Trente-cinq ans après sa disparition, en 1983, son patrimoine est toujours présent aux yeux de bien des gens. « La passion de mon père pour la sauvagine, les grues et les autres espèces fauniques fait toujours partie des souvenirs de ma famille aujourd’hui », confie Mary Lynch Courville.

Le site du Projet Johnny Lynch
Sa passion inspire aussi des professionnels de la conservation comme Pat Kehoe, directeur international des partenariats de la conservation de Canards Illimités. M. Kehoe est le fier propriétaire de l’une des premières cartes de transects aériens de Johnny Lynch, que lui a donnée la famille Courville après qu’il l’ait emmenée sur le territoire qu’arpentait Johnny Lynch pour mener ses relevés aériens des Prairies canadiennes.
« Johnny verrait qu’aujourd’hui, ce paysage a beaucoup changé », lance Pat Kehoe, en faisant remarquer que la plupart des terrains sont aujourd’hui fractionnés et drainés pour l’agriculture.
Il y a une exception : le Devil’s Knob. Cette colline, entourée de vastes superficies de pâturage intact, se trouve dans les collines Allan de la Saskatchewan. C’est l’une des régions les plus fécondes du continent pour les canards nicheurs et une escale pour les oiseaux migrateurs comme la grue blanche et la grue du Canada. CIC s’est porté acquéreur, en 2014, du site de Devil’s Knob, qui s’étend sur 259 hectares.

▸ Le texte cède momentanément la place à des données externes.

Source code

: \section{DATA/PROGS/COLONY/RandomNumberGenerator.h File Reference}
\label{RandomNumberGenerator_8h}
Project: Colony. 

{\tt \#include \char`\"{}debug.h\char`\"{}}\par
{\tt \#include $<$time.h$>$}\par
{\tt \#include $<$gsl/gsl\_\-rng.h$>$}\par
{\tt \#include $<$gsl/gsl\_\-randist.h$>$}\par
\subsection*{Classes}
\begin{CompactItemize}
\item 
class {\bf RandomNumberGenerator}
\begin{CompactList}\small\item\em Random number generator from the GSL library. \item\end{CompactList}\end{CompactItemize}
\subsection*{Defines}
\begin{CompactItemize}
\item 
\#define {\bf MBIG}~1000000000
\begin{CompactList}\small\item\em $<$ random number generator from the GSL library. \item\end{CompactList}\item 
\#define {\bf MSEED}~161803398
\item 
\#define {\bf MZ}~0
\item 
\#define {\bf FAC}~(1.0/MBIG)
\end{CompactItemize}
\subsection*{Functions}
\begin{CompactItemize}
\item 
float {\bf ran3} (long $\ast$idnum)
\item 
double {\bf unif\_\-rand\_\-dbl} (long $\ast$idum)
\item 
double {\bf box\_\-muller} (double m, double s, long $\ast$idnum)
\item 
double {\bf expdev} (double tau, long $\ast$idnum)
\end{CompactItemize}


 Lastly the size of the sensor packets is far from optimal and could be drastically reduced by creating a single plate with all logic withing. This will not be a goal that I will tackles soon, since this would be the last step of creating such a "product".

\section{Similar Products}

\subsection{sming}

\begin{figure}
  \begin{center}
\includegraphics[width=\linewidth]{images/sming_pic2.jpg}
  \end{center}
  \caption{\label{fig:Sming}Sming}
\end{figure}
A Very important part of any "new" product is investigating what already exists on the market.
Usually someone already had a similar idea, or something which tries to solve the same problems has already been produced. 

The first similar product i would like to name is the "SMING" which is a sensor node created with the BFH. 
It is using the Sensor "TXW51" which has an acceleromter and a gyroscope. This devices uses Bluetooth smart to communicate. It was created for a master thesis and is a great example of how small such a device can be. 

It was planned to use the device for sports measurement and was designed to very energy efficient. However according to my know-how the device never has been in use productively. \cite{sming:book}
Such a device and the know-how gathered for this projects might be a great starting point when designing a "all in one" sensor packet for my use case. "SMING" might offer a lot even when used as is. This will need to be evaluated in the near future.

Ce sera désormais le site du Projet Johnny Lynch, qui sera consacré à sa mémoire au printemps 2019. Ce projet est un volet essentiel de la nouvelle Société de conservation Johnny Lynch, initiative lancée en juillet 2018 à l’occasion du Congrès de Ducks Unlimited dans l’État de la Louisiane. Dans le cadre de cette initiative, les membres versent un don d’au moins 10 000 $ pour permettre de sécuriser l’habitat plus critique des canards dans les collines Allan. Chaque dollar levé grâce à la Société est multiplié par quatre dans le cadre de la North American Wetlands Conservation Act et grâce aux organismes canadiens qui versent des dons complémentaires.
CIC encadrera aussi le Prix du patrimoine Johnny Lynch, qui vise à souligner la contribution des biologistes et des gestionnaires de la sauvagine qui, comme M. Lynch, ont apporté un concours exceptionnel aux efforts de conservation partout en Amérique du Nord.
« Comme l’a constaté Johnny il y a bien des années, les populations de sauvagine sont appelées à s’accroître et à régresser à cause des précipitations; or, l’habitat doit rester intact pour la viabilité à long terme des populations de sauvagine, explique Pat Kehoe. Il s’agit d’une occasion exceptionnelle de promouvoir la conservation de l’habitat essentiel de la sauvagine et de la faune en Saskatchewan, ce qui a des répercussions sur tout le continent. »
Et pour les Courville, il s’agit d’un juste tribut d’hommage à un membre bien aimé de la famille et à un pionnier de la conservation.
« C’est très gratifiant de savoir qu’il aura la place qui lui revient dans l’histoire et qu’on se souviendra de lui pour ses réalisations », conclut Chad Courville.